Cullen also highlighted two new laws targeting false convictions that became effective Nov. 1.
Senate Bill 798 requires law enforcement agencies to adopt a written policy governing eyewitness procedures, such as use of a blind administrator in lineup identifications and notification the suspect might or might not appear.
Senate Bill 636 mandates law enforcement agencies adopt a written policy to ensure all custodial interrogations of suspects regarding homicides or felony sexual offenses are electronically recorded.
“Most people are wrongfully convicted on ineffective witness testimony and identification, bias and of course there’s allegations and confirmations by courts all across the land of police tactics during interrogations,” he said, later noting that defense attorneys and judges share blame too, not just police and prosecutors.

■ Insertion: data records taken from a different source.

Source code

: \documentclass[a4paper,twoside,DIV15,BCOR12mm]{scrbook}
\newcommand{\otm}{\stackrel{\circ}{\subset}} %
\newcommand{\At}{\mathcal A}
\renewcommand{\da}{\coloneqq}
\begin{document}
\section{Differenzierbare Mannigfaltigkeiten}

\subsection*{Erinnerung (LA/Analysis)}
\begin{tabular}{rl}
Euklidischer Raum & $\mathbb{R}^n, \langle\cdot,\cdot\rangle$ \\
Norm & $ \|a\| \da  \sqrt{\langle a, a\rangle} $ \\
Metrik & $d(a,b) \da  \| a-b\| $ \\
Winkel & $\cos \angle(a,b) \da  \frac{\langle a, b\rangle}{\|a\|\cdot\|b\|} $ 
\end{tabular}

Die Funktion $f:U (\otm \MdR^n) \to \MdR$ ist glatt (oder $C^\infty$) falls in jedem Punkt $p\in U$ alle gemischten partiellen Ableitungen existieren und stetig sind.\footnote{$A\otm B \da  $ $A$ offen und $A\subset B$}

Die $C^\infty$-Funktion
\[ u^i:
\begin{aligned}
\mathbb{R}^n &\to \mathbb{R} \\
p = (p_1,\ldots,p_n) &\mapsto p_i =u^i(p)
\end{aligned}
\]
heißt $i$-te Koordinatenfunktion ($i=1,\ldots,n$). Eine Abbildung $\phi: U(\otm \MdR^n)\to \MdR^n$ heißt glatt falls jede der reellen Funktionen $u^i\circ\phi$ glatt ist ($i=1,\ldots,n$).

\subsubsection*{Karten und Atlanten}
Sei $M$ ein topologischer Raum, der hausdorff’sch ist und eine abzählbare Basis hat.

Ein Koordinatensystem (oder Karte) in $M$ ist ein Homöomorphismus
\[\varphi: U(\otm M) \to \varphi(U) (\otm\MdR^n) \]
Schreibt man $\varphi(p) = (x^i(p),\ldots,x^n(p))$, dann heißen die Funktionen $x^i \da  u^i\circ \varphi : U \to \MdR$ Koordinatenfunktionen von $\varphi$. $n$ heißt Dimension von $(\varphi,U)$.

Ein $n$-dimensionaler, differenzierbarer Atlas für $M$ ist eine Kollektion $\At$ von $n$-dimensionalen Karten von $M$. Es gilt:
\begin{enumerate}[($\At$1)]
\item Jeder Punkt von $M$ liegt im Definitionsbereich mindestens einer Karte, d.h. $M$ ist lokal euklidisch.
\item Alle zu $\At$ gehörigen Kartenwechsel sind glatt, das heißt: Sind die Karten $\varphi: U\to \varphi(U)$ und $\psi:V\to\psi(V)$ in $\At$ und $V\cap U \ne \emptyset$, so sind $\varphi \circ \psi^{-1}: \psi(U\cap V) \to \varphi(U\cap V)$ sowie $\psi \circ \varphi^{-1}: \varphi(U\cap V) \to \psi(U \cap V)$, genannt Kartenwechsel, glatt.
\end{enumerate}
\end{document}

All six of Cullen’s exonerees were at the Rotary Club meeting. Two of them, Malcolm Scott and De’Marchoe Carpenter, were declared innocent and released by a Tulsa County judge in 2016.
Scott spoke to the crowd of his “bewildering” and “horrific” experience 22 years behind bars beginning at age 17 for a murder he didn’t commit.
He unsuccessfully wrote to attorneys and judges. He attempted studying law.
“I was trying to find someway to prove my innocence and show they got the wrong guy,” Scott said.
Cullen came into Scott’s life in 2005 through a pamphlet he sent to all the prisons in Oklahoma. It took 11 years of doubt, hope and work before Scott at age 39 could took his first breaths as a free man since he was a teenager.
Through prayer, Scott now understands his purpose in life is to help others who similarly are wrongfully convicted and to help prevent those miscarriages of justice in the first place. He found a “new zest of inspiration for life” that he’s honored to carry on his shoulders as he generates change.
“I’m here for those that are voiceless,” he said. “I’m here for those who are still going to miss this Christmas coming up.”